--- DATA SHOWN ---
▼▼▼

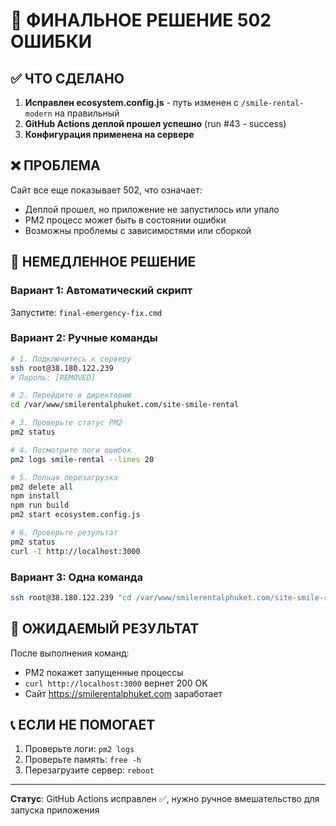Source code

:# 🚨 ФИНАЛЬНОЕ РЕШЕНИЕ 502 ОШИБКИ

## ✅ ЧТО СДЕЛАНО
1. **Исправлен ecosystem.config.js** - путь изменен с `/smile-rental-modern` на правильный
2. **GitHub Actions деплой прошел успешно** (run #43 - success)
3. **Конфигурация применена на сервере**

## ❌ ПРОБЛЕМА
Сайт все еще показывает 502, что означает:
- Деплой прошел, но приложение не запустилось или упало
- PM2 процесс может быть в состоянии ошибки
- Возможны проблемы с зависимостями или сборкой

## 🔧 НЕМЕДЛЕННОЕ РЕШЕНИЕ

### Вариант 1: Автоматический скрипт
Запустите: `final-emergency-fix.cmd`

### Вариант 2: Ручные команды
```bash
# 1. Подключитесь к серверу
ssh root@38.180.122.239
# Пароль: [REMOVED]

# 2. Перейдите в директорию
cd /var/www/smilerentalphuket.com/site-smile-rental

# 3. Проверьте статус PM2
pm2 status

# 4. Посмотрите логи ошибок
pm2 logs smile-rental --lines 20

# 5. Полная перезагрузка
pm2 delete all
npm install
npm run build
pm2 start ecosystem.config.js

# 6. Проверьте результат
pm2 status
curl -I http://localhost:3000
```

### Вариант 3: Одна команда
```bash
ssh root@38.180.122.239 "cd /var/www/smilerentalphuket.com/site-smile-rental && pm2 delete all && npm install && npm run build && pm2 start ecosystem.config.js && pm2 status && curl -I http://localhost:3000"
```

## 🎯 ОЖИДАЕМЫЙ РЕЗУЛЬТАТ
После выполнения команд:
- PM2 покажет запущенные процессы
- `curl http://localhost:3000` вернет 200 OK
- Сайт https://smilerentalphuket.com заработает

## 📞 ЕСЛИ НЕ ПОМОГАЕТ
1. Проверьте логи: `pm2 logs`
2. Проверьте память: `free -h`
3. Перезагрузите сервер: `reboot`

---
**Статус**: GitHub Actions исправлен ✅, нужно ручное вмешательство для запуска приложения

▲▲▲
▼▼▼

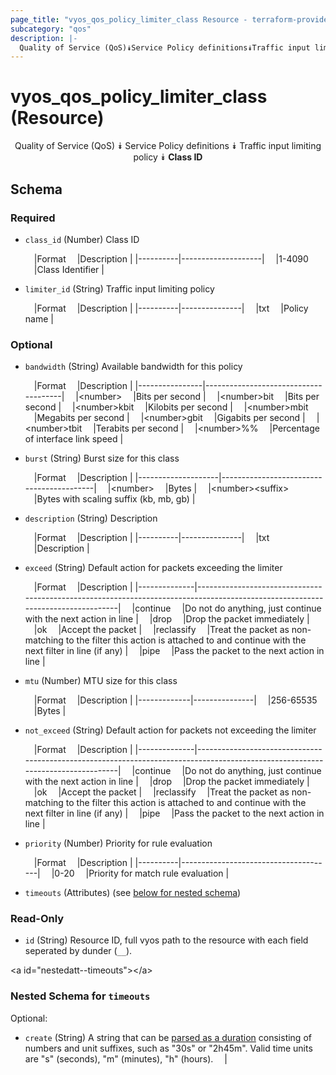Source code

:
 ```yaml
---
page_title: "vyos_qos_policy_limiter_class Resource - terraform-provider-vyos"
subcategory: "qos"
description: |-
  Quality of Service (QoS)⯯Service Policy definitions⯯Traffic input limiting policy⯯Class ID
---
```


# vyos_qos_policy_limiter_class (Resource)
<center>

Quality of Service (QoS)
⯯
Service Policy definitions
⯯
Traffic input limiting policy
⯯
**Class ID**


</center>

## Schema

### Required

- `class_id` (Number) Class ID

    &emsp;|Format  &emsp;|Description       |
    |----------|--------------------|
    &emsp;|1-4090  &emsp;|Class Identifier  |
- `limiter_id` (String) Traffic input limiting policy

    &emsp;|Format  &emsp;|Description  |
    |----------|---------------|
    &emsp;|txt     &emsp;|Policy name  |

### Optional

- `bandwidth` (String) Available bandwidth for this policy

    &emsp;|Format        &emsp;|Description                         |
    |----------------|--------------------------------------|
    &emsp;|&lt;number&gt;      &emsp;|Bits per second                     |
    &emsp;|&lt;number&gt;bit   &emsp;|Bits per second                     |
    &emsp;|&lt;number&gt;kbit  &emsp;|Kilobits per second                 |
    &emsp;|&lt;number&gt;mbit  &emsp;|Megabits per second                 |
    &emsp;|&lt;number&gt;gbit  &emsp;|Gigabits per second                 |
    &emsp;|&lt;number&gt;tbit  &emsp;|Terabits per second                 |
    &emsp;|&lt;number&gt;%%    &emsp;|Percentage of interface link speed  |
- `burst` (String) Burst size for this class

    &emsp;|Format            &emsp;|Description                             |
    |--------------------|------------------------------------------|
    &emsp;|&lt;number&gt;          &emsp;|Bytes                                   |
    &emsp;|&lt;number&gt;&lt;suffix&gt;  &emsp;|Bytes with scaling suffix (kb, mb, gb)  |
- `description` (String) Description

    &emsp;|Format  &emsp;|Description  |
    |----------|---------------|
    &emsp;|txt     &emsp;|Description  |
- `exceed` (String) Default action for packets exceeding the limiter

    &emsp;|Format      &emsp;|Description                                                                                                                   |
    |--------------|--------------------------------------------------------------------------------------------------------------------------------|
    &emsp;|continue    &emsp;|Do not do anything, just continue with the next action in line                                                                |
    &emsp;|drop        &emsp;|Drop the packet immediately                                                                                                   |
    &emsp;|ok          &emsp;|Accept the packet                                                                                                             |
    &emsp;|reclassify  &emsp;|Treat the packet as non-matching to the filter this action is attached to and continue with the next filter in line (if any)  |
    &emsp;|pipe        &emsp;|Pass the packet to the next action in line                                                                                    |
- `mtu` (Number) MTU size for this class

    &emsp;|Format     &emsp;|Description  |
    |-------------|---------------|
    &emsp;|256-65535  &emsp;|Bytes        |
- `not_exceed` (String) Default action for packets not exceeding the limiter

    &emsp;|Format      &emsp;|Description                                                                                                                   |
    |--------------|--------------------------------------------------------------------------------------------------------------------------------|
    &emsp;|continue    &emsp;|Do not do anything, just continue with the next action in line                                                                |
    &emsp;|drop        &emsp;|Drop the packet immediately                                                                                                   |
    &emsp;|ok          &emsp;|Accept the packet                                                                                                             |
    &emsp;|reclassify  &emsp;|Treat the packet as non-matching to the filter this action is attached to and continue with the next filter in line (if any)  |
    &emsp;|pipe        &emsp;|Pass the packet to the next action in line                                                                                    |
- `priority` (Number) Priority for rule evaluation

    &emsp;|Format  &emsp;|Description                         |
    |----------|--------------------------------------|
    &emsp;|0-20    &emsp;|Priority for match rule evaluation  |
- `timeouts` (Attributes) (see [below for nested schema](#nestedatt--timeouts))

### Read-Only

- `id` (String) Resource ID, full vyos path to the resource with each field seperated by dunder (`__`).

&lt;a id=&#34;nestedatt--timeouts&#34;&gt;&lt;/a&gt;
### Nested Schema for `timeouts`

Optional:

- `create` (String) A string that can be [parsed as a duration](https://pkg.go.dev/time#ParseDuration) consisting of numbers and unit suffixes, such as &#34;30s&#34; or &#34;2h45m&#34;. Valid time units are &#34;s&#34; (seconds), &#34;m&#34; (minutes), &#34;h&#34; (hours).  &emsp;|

▲▲▲
▼▼▼

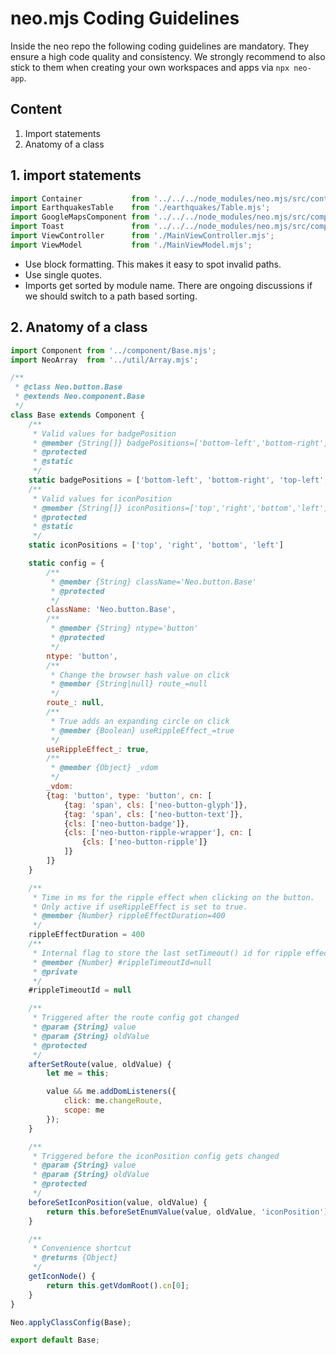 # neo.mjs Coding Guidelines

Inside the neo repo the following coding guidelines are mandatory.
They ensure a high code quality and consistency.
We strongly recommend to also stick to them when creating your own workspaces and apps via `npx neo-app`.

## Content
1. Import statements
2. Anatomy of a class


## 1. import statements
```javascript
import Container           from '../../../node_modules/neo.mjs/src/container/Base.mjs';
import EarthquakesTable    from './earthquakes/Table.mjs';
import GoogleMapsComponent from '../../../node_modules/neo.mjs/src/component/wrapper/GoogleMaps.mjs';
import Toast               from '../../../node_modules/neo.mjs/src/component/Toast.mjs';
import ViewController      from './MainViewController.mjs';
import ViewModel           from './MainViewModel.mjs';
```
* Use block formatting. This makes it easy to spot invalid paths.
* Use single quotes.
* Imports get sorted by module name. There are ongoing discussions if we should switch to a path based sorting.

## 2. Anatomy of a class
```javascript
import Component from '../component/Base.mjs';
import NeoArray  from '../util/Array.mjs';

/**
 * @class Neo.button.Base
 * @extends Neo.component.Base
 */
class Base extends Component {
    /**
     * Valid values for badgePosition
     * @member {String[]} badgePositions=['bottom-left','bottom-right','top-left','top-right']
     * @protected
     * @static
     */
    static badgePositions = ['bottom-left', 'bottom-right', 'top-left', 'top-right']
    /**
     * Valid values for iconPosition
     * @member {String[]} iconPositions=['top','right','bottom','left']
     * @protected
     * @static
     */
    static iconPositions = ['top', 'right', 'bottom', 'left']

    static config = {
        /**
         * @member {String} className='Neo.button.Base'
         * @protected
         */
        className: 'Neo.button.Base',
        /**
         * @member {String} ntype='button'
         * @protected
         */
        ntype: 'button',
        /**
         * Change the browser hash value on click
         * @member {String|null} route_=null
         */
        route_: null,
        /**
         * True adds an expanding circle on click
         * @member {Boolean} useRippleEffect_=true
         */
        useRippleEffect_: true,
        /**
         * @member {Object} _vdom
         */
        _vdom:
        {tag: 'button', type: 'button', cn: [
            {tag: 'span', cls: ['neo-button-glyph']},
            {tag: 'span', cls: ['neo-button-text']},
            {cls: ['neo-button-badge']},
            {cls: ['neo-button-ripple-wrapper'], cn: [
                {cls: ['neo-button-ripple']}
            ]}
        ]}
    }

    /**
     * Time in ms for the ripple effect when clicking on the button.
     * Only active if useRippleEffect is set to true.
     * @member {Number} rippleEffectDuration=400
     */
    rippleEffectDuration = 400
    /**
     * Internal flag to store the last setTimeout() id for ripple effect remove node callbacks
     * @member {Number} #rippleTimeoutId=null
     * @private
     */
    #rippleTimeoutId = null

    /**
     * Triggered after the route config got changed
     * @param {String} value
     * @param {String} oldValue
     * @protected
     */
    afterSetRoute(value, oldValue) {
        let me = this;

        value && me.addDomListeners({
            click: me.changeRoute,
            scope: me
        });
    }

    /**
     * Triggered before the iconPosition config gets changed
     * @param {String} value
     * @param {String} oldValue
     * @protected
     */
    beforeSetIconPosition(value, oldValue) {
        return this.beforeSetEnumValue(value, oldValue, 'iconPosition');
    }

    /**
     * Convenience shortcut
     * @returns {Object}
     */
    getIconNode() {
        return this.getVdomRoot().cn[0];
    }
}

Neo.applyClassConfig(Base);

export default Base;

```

▲▲▲

--- WHAT THIS TASK INVOLVES ---
Lines in the data that include the word "rippleTimeoutId" should all be copied.

--- TASK ANSWER ---
     * @member {Number} #rippleTimeoutId=null
    #rippleTimeoutId = null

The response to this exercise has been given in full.